Giulia non riesce a reggere nelle mani nulla, non riesce a fissarti con lo sguardo. Sembra non ci sia alcuna relazione. Eppure ogni tanto, quando meno te lo aspetti, alza il pollice e ti sorride con uno sguardo accattivante.  “Verrebbe voglia di mangiarla” sussurra il papà.
Con versetti ormai noti, impercettibili quasi ad orecchie estranee, Giulia sembra chiedere “tante grattatine lungo i fianchi e nella schiena” aggiunge la mamma.

Papà Carlo esprime un concetto bellissimo: “Giulia ci fa scendere le scale mentre noi avremmo voluto salirle”.

Già anche il fondo delle scale ha un senso e forse è da quello che occorre riandare, avere il coraggio di ripercorrere l’esistenza, il vivere quotidiano, dalla scala che porta alla cantina.

Quasi in contemporanea papà Carlo e mamma Gloria insistono su un punto: “Non siamo rassegnati, neanche minimamente masochisti della rinuncia, non abbiamo mai amato né desiderato la sofferenza… non ci accontentiamo di gioie fittizie.   E’ una gioia reale, abbiamo imparato a stare bene anche con Giulia, la nostra unica figlia”.
Riprende Carlo: “non sto dicendo che non sia uno scandalo, ma è uno scandalo che si chiama Giulia, con due occhi bellissimi e dei chiari capelli mossi …ed è mia figlia…”.

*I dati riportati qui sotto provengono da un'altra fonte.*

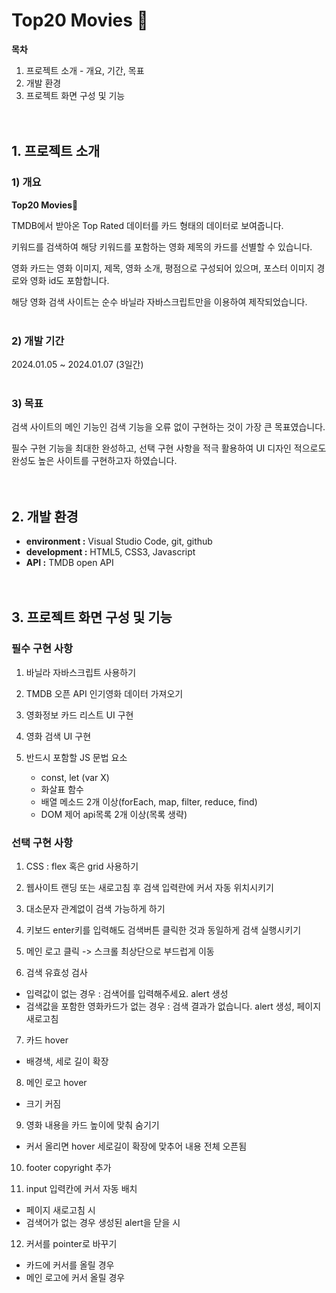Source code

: # Top20 Movies 🍿

**목차**

1. 프로젝트 소개 - 개요, 기간, 목표
2. 개발 환경
3. 프로젝트 화면 구성 및 기능
   <br><br><br>

## 1. 프로젝트 소개

### 1) 개요

**Top20 Movies🍿**

TMDB에서 받아온 Top Rated 데이터를 카드 형태의 데이터로 보여줍니다.

키워드를 검색하여 해당 키워드를 포함하는 영화 제목의 카드를 선별할 수 있습니다.

영화 카드는 영화 이미지, 제목, 영화 소개, 평점으로 구성되어 있으며, 포스터 이미지 경로와 영화 id도 포함합니다.

해당 영화 검색 사이트는 순수 바닐라 자바스크립트만을 이용하여 제작되었습니다.
<br><br>

### 2) 개발 기간

2024.01.05 ~ 2024.01.07 (3일간)
<br><br>

### 3) 목표

검색 사이트의 메인 기능인 검색 기능을 오류 없이 구현하는 것이 가장 큰 목표였습니다.

필수 구현 기능을 최대한 완성하고, 선택 구현 사항을 적극 활용하여 UI 디자인 적으로도 완성도 높은 사이트를 구현하고자 하였습니다.
<br><br><br>

## 2. 개발 환경

- **environment :** Visual Studio Code, git, github
- **development :** HTML5, CSS3, Javascript
- **API :** TMDB open API
  <br><br><br>

## 3. 프로젝트 화면 구성 및 기능

### 필수 구현 사항

1. 바닐라 자바스크립트 사용하기

2. TMDB 오픈 API 인기영화 데이터 가져오기

3. 영화정보 카드 리스트 UI 구현

4. 영화 검색 UI 구현

5. 반드시 포함할 JS 문법 요소
   - const, let (var X)
   - 화살표 함수
   - 배열 메소드 2개 이상(forEach, map, filter, reduce, find)
   - DOM 제어 api목록 2개 이상(목록 생략)

### 선택 구현 사항

1. CSS : flex 혹은 grid 사용하기

2. 웹사이트 랜딩 또는 새로고침 후 검색 입력란에 커서 자동 위치시키기

3. 대소문자 관계없이 검색 가능하게 하기

4. 키보드 enter키를 입력해도 검색버튼 클릭한 것과 동일하게 검색 실행시키기

5. 메인 로고 클릭 -> 스크롤 최상단으로 부드럽게 이동

6. 검색 유효성 검사

- 입력값이 없는 경우 : 검색어를 입력해주세요. alert 생성
- 검색값을 포함한 영화카드가 없는 경우 : 검색 결과가 없습니다. alert 생성, 페이지 새로고침

7. 카드 hover

- 배경색, 세로 길이 확장

8. 메인 로고 hover

- 크기 커짐

9. 영화 내용을 카드 높이에 맞춰 숨기기

- 커서 올리면 hover 세로길이 확장에 맞추어 내용 전체 오픈됨

10. footer copyright 추가

11. input 입력칸에 커서 자동 배치

- 페이지 새로고침 시
- 검색어가 없는 경우 생성된 alert을 닫을 시

12. 커서를 pointer로 바꾸기

- 카드에 커서를 올릴 경우
- 메인 로고에 커서 올릴 경우
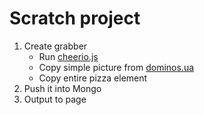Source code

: # Scratch project

1. Create grabber
    * Run [cheerio.js](https://www.npmjs.com/package/cheerio)
    * Copy simple picture from [dominos.ua](http://dominos.ua/)
    * Copy entire pizza element
2. Push it into Mongo
3. Output to page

Ci sono stati attimi di commozione. E le mani di mamma Gloria accolgono quelle del suo compagno.
Poi riprende: “io mi metto davanti a Giulia e dico ma cazzo mi hai tolto tutto… non hai niente di quello che io volevo”.

Ritrovo in queste parole un punto di contatto profondo con quanto Simone Weil diceva a proposito del suo punto zero. Dove sei ridotto a cosa, spogliato di tutto, dove non conti nulla e sei uno zero assoluto, né ci sono segni di relazione che ti significano e danno vita e senso, né nudo e materiale contatto umano.  Quando tutte le attese sono deluse.  E’ lì che t’immobilizzi e forse pare di entrare in contatto con un’altra realtà. Un punto zero come luogo di pura contemplazione.

In fondo qualsiasi genitore per un figlio si aspetta tutto il meglio: che sia sano, che parli e cammini, che sia bello, che sia buono e intelligente,..
Invece nulla di tutto ciò: Giulia è arrivata e di tutto ciò non ha niente.

Gli abitanti del limite, gli abituali residenti del punto zero, senza neppure averlo scelto, riaprono domande, non pongono certezze.
Il punto di domanda apre al giorno per giorno, all’osservazione attenta e instancabile, a riflessioni anche ardite spalancando lo sguardo sull’orto della fede dove grazia e disgrazia s’intrecciano.
Tutte le teodicee del mondo, con le loro interpretazioni e ipotesi, Dio c’è/non c’è, punisce/non punisce, benedice/maledice s’inchinano alla misericordia con cui verremo abbracciati.

L’handicap non rivela né l’impotenza né la potenza di Dio; forse svela solo il limite dell’umano, di chi lo porta subendolo e di chi lo guarda.
Neppure può essere benaugurante la morte d’una bimba come Giulia, quasi grazia affrancatrice.
Io so solo che Gesù, la sola reazione che ha avuto davanti ad un bimbo morto, è stata che gli è venuto voglia di farlo resuscitare.

Se noi i miracoli non li sappiamo fare l’unica cosa che ci rimane, è il silenzio, la riscoperta della contemplazione. Aprirci alla preghiera muta, davanti al mistero.

Saluto papà Carlo e mamma Gloria e pur essendo la prima volta che ci incontriamo, nasce spontaneo un abbraccio che dice condivisione.